| Task to carry out |
Copy out all lines of the records in which the word "html" appears.

| Data supplied |
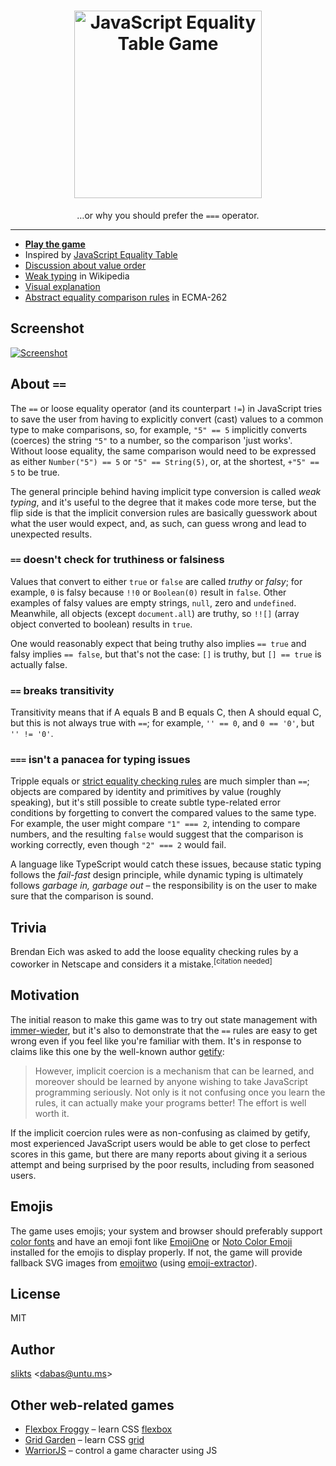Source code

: <h1 align="center">
  <a href="http://eqeq.js.org/"><img src="https://raw.githubusercontent.com/slikts/js-equality-game/assets/logo.svg?sanitize=true" width="300" alt="JavaScript Equality Table Game"></a>
</h1>
<p align="center">…or why you should prefer the <code>===</code> operator.</p>

---

- [**Play the game**][game]
- Inspired by [JavaScript Equality Table][table]
- [Discussion about value order][reorder]
- [Weak typing][wikipedia] in Wikipedia
- [Visual explanation][visual]
- [Abstract equality comparison rules][abstract-rules] in ECMA-262

## Screenshot

[![Screenshot]][game]

## About `==`

The `==` or loose equality operator (and its counterpart `!=`) in JavaScript tries to save the user from having to explicitly convert (cast) values to a common type to make comparisons, so, for example, `"5" == 5` implicitly converts (coerces) the string `"5"` to a number, so the comparison 'just works'. Without loose equality, the same comparison would need to be expressed as either `Number("5") == 5` or `"5" == String(5)`, or, at the shortest, `+"5" == 5` to be true.

The general principle behind having implicit type conversion is called _weak typing_, and it's useful to the degree that it makes code more terse, but the flip side is that the implicit conversion rules are basically guesswork about what the user would expect, and, as such, can guess wrong and lead to unexpected results.

### `==` doesn't check for truthiness or falsiness

Values that convert to either `true` or `false` are called _truthy_ or _falsy_; for example, `0` is falsy because `!!0` or `Boolean(0)` result in `false`. Other examples of falsy values are empty strings, `null`, zero and `undefined`. Meanwhile, all objects (except `document.all`) are truthy, so `!![]` (array object converted to boolean) results in `true`.

One would reasonably expect that being truthy also implies `== true` and falsy implies `== false`, but that's not the case: `[]` is truthy, but `[] == true` is actually false.

### `==` breaks transitivity

Transitivity means that if A equals B and B equals C, then A should equal C, but this is not always true with `==`; for example, `'' == 0`, and `0 == '0'`, but `'' != '0'`.

### `===` isn't a panacea for typing issues

Tripple equals or [strict equality checking rules][strict-rules] are much simpler than `==`; objects are compared by identity and primitives by value (roughly speaking), but it's still possible to create subtle type-related error conditions by forgetting to convert the compared values to the same type. For example, the user might compare `"1" === 2`, intending to compare numbers, and the resulting `false` would suggest that the comparison is working correctly, even though `"2" === 2` would fail.

A language like TypeScript would catch these issues, because static typing follows the _fail-fast_ design principle, while dynamic typing is ultimately follows _garbage in, garbage out_ – the responsibility is on the user to make sure that the comparison is sound.

## Trivia

Brendan Eich was asked to add the loose equality checking rules by a coworker in Netscape and considers it a mistake.<sup>[citation needed]</sup>

## Motivation

The initial reason to make this game was to try out state management with [immer-wieder][wieder], but it's also to demonstrate that the `==` rules are easy to get wrong even if you feel like you're familiar with them. It's in response to claims like this one by the well-known author [getify][getify]:

> However, implicit coercion is a mechanism that can be learned, and moreover should be learned by anyone wishing to take JavaScript programming seriously. Not only is it not confusing once you learn the rules, it can actually make your programs better! The effort is well worth it.

If the implicit coercion rules were as non-confusing as claimed by getify, most experienced JavaScript users would be able to get close to perfect scores in this game, but there are many reports about giving it a serious attempt and being surprised by the poor results, including from seasoned users.

## Emojis

The game uses emojis; your system and browser should preferably support [color fonts] and have an emoji font like [EmojiOne] or [Noto Color Emoji] installed for the emojis to display properly. If not, the game will provide fallback SVG images from [emojitwo] (using [emoji-extractor]).

## License

MIT

## Author

[slikts](http://untu.ms) &lt;dabas@untu.ms>

## Other web-related games

- [Flexbox Froggy](https://flexboxfroggy.com/) – learn CSS [flexbox](https://developer.mozilla.org/en-US/docs/Learn/CSS/CSS_layout/Flexbox)
- [Grid Garden](http://cssgridgarden.com/) – learn CSS [grid](https://developer.mozilla.org/en-US/docs/Learn/CSS/CSS_layout/Grids)
- [WarriorJS](https://warriorjs.com/) – control a game character using JS

[table]: https://github.com/dorey/Javascript-Equality-Table/
[wikipedia]: https://en.wikipedia.org/wiki/Strong_and_weak_typing
[reorder]: http://algassert.com/visualization/2014/03/27/Better-JS-Equality-Table.html
[wieder]: https://github.com/drcmda/immer-wieder
[getify]: https://github.com/getify/You-Dont-Know-JS/blob/master/up%20%26%20going/ch1.md#converting-between-types
[visual]: https://i.imgur.com/rWoBHj4.png
[color fonts]: https://www.colorfonts.wtf/
[emojione]: https://www.emojione.com/
[noto color emoji]: https://www.google.com/get/noto/help/emoji/
[screenshot]: https://raw.githubusercontent.com/slikts/js-equality-game/assets/screenshot.png
[game]: https://slikts.github.io/js-equality-game/
[emojitwo]: https://emojitwo.github.io/
[emoji-extractor]: https://github.com/slikts/emoji-extractor
[strict-rules]: http://www.ecma-international.org/ecma-262/9.0/index.html#sec-strict-equality-comparison
[abstract-rules]: http://www.ecma-international.org/ecma-262/9.0/index.html#sec-abstract-equality-comparison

| The completed task |
[reorder]: http://algassert.com/visualization/2014/03/27/Better-JS-Equality-Table.html
[strict-rules]: http://www.ecma-international.org/ecma-262/9.0/index.html#sec-strict-equality-comparison
[abstract-rules]: http://www.ecma-international.org/ecma-262/9.0/index.html#sec-abstract-equality-comparison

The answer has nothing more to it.